GENERAL WESLEY CLARK: Well, it depends on how you look at things. I was in China about a year and- almost two years ago now, and I had this wonderful conversation with a young man who's very close to the leadership. And he explained to me China's position. And he said- he's very close to the Chinese leadership. He had a year at Harvard. So, we did this in English. And he said, he said, "For two hundred years," he says, "China has been victimized by its neighbors." He says, "I don't mean America. I mean its neighbors. They have picked at China and picked China apart." He said, "This will never happen again." He jabbed his finger for emphasis. He says, "As for America," he said, "we know that you weren't part of this." He said, "In fact," he said (clears throat), "we know that you and Britain were best friends, and Britain gave you leadership of the world. China wants to become best friends to America so you will give us leadership of the world." Now, (chuckles) do you think that means they're a threat? What does it mean? It means China is a ascending power. They're rising. They're going to be more powerful. In fact, the more we focus on the terrorist threat in the Middle East, the larger China's reach and scope becomes. They're developing military hardware. they've shot down one of their old, old, own old satellites. That scared a lot of people in the United States.

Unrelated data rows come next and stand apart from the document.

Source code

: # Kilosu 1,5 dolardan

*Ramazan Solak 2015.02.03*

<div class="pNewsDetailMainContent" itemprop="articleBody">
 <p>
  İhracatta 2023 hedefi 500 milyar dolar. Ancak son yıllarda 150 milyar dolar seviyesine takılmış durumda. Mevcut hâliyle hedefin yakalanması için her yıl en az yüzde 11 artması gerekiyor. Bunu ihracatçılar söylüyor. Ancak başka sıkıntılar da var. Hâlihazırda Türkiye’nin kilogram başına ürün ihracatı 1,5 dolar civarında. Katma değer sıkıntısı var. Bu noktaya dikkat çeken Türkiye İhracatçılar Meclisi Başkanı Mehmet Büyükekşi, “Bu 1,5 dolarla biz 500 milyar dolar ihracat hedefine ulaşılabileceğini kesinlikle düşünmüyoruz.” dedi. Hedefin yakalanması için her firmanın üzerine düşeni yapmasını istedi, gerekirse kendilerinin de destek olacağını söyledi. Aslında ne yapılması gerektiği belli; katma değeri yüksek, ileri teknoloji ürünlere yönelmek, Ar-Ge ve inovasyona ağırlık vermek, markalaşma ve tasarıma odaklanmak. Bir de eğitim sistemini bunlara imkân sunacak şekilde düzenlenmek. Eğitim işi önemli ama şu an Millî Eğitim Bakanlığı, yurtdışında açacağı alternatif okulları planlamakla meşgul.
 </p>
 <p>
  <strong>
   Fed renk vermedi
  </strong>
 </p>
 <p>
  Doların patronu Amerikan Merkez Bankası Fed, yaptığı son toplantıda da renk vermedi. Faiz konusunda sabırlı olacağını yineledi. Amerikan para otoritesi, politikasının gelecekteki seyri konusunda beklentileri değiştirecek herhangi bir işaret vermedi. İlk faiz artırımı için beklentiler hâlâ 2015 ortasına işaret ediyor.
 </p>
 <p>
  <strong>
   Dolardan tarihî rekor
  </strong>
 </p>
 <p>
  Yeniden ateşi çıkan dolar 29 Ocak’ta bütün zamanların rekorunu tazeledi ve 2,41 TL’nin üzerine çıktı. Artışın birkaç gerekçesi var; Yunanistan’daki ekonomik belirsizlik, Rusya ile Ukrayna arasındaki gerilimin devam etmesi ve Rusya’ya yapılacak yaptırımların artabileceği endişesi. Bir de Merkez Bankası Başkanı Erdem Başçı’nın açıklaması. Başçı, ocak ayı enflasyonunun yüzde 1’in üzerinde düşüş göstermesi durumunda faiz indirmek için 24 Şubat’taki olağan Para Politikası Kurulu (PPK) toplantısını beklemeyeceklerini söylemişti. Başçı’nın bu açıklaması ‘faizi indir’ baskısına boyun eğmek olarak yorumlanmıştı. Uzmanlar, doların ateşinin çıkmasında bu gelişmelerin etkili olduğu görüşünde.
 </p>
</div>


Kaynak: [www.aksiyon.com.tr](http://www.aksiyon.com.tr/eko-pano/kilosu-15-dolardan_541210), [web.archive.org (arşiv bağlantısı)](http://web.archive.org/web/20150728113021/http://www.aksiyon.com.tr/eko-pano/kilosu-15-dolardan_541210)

Roe Conn: Just to, just to see if the could do it.


GENERAL WESLEY CLARK: To show they proved they could do it.


Roe Conn: Yeah.


GENERAL WESLEY CLARK: It means space isn't secure. They're buying a lot of hardware from the Soviet Union. They're buying the most advanced jets, these 250 mile an hour jet-propelled underwater torpedoes that could be dangerous for our aircraft carriers. They're looking for very silent, conventionally-powered submarines, long range strike aviation, supersonic sea-skimming missiles, all of the sort of modern suite of hardware that would project their power across the Western Pacific. Of course, that's where we are. And-


Roe Conn: Turns out-


GENERAL WESLEY CLARK: -they don't want Taiwan to become independent. We've had a policy of studied neutrality toward this issue since 1979. We won't say we would support Taiwan, and we won't say we won't. We've said a policy of two Chinas, two systems, one China. And, and so, it's a pol-policy of studied ambiguity. It's not clear that we would support Taiwan in the face of an attack by China, but it's not clear to China that we wouldn't. And that's the way we've kept it deliberately. So-


Roe Conn: We do war exercises in the straits there. We, we-


GENERAL WESLEY CLARK: Anything could happen.


Roe Conn: We let them know that, that we're th-

GENERAL WESLEY CLARK: They know what our capabilities are.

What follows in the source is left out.